Stored data entries:

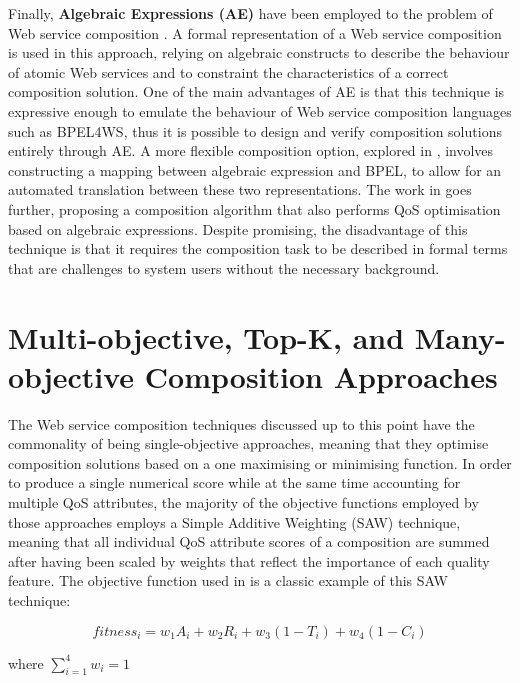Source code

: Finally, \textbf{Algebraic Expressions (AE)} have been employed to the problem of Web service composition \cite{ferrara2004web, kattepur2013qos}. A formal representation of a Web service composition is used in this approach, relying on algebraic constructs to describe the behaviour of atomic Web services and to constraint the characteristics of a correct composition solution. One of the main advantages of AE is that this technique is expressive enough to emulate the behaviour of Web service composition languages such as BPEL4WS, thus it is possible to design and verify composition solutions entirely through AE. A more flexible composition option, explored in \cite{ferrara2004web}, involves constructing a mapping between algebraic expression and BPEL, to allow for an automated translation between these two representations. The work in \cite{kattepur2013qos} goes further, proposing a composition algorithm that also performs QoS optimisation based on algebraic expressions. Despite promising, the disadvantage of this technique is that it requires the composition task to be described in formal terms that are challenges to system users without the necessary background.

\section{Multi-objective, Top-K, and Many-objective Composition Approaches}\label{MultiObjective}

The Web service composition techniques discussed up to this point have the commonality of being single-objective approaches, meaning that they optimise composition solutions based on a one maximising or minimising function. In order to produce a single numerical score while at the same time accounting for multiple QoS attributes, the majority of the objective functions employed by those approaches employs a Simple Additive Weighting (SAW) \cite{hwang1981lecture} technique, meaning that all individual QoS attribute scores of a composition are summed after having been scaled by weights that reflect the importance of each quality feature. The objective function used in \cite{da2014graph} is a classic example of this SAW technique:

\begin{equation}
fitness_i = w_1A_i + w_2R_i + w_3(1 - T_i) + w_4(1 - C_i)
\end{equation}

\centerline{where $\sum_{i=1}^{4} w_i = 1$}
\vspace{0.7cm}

...

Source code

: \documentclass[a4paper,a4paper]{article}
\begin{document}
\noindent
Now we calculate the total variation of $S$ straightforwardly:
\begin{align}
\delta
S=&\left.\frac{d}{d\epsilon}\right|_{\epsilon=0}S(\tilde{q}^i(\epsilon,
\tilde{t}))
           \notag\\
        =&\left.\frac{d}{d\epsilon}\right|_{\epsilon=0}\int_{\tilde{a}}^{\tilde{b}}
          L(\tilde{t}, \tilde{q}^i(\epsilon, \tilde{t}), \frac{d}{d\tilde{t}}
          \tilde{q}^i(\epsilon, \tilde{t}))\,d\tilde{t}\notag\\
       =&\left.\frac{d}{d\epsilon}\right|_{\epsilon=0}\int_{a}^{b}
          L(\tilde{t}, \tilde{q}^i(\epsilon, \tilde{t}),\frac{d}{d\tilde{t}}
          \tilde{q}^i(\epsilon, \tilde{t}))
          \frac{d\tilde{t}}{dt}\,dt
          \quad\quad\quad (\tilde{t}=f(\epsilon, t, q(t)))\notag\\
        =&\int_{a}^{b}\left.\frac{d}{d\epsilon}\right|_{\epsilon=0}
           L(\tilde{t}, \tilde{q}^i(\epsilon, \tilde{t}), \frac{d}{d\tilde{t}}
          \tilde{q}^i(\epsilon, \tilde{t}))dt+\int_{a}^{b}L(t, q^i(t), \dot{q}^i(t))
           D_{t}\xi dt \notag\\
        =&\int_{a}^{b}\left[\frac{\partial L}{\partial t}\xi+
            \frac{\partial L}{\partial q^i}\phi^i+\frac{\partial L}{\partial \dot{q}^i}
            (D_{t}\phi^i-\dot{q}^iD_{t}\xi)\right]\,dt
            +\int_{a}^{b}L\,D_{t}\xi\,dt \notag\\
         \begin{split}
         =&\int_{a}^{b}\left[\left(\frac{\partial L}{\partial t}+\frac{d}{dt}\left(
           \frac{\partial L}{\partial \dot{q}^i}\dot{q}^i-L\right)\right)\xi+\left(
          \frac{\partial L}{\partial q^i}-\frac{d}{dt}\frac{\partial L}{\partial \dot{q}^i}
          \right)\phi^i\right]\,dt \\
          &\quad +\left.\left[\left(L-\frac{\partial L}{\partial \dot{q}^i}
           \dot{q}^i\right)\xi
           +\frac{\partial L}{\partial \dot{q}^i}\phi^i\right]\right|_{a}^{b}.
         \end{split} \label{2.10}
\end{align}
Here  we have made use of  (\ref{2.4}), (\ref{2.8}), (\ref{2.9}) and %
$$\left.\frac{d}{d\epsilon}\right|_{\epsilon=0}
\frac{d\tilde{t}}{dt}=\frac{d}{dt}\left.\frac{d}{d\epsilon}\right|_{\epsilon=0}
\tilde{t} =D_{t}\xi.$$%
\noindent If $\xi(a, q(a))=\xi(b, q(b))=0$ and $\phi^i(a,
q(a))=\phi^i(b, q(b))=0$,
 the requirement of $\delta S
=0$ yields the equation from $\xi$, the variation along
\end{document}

▶ **PROBLEM DETAILS**:
What lines above contain the string "objective"? Copy all of them.

▶ **RESULT BELOW**:
\section{Multi-objective, Top-K, and Many-objective Composition Approaches}\label{MultiObjective}
The Web service composition techniques discussed up to this point have the commonality of being single-objective approaches, meaning that they optimise composition solutions based on a one maximising or minimising function. In order to produce a single numerical score while at the same time accounting for multiple QoS attributes, the majority of the objective functions employed by those approaches employs a Simple Additive Weighting (SAW) \cite{hwang1981lecture} technique, meaning that all individual QoS attribute scores of a composition are summed after having been scaled by weights that reflect the importance of each quality feature. The objective function used in \cite{da2014graph} is a classic example of this SAW technique:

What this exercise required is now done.